For expository purposes, in the following analysis, we interpret the increments of \(N^{n*}_j(s,u_k)\) as if jumps of the counting process occur at \(t_i^n ,\) the end of each interval \(I_i^n\) and we have set the threshold \(u_j=u\;(j=1,\dots ,d)\). When we consider the situation when the interval length goes to zero, i.e., \( \Delta _n t= \max _{i=1,\dots ,n}\vert t_{i}^n-t_{i-1}^n\vert \longrightarrow 0\) as \(n\longrightarrow \infty \) for a fixed T, the counting process, which is a simple point process, \(N^{n*}_j(s,u)\) weakly converges to \(N^{*}_j(s,u)\).
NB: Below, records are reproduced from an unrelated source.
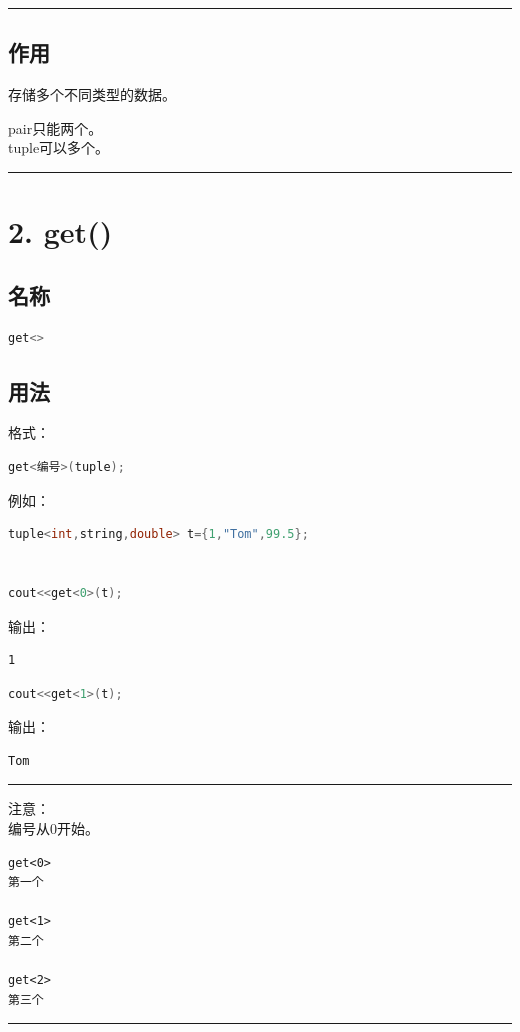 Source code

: \documentclass[9pt,twocolumn]{extarticle}
\begin{document}
\noindent\rule{\linewidth}{0.4pt}

\subsection{作用}
存储多个不同类型的数据。

pair只能两个。\\
tuple可以多个。

\noindent\rule{\linewidth}{0.4pt}

\section{2. get()}

\subsection{名称}
\begin{lstlisting}[language=C++]
get<>
\end{lstlisting}

\subsection{用法}
格式：
\begin{lstlisting}[language=C++]
get<编号>(tuple);
\end{lstlisting}
例如：
\begin{lstlisting}[language=C++]
tuple<int,string,double> t={1,"Tom",99.5};


cout<<get<0>(t);
\end{lstlisting}
输出：
\begin{lstlisting}
1
\end{lstlisting}

\begin{lstlisting}[language=C++]
cout<<get<1>(t);
\end{lstlisting}
输出：
\begin{lstlisting}
Tom
\end{lstlisting}

\noindent\rule{\linewidth}{0.4pt}

注意：\\
编号从0开始。
\begin{lstlisting}
get<0>
第一个

get<1>
第二个

get<2>
第三个
\end{lstlisting}

\noindent\rule{\linewidth}{0.4pt}
\end{document}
The resulting counting process can be interpreted as a limiting continuous-time stochastic process in high-frequency asymptotics, which is not a diffusion type but a pure jump process (see Ikeda and Watanabe 1989; Ait-Sahalia and Jacod 2014; Kurisu 2018, for example).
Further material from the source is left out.